◆ Task to carry out ◆
The answer must consist of every line from the data that holds "changes".
:: Source material
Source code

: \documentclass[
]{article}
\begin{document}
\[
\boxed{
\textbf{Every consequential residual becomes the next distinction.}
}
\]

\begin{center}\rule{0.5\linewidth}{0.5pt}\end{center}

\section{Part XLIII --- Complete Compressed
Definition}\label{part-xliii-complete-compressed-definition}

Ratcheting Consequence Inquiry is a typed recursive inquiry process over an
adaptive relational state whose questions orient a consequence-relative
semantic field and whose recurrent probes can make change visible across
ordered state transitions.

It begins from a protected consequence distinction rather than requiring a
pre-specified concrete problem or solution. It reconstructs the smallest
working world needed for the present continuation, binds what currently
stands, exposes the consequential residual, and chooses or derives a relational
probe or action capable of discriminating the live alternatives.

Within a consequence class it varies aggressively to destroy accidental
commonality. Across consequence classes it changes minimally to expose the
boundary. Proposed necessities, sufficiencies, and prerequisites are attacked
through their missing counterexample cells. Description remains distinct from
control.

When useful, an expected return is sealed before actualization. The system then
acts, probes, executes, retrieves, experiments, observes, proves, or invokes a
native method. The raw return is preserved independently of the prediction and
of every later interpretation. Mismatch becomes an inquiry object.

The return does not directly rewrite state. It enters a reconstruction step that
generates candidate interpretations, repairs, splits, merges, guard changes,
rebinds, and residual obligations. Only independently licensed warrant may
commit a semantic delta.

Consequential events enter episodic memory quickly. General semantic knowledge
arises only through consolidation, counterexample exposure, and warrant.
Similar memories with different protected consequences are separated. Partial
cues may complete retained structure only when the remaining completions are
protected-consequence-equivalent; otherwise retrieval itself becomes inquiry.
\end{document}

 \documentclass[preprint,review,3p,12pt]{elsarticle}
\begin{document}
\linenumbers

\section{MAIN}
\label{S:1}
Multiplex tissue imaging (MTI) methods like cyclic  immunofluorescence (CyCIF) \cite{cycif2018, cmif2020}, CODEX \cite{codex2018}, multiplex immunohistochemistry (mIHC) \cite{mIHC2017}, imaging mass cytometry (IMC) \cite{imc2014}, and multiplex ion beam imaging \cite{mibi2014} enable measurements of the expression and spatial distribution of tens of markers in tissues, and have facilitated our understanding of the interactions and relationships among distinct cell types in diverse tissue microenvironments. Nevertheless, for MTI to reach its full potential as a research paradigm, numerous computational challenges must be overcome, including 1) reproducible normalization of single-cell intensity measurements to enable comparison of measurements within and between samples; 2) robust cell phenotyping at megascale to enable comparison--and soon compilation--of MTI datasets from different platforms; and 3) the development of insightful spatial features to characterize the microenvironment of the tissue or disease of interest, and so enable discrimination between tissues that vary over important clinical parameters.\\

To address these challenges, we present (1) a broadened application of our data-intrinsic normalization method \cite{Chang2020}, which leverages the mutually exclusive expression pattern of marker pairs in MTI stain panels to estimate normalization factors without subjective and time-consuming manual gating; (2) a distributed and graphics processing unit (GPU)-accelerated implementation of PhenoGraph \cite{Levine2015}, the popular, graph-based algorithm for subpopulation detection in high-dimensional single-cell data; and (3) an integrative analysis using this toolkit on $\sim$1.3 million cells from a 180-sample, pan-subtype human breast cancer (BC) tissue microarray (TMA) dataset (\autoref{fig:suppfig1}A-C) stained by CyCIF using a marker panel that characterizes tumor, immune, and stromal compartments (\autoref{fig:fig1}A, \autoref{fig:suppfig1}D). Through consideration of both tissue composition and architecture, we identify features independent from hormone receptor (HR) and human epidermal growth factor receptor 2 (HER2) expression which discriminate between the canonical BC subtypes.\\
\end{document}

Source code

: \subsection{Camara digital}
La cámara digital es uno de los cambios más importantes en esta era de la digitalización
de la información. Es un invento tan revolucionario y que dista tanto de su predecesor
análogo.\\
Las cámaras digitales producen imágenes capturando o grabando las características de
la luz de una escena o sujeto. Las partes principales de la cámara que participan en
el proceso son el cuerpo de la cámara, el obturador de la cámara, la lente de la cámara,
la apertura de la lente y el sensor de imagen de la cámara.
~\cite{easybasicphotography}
::::
◆ Result of the task ◆
commonality. Across consequence classes it changes minimally to expose the
generates candidate interpretations, repairs, splits, merges, guard changes,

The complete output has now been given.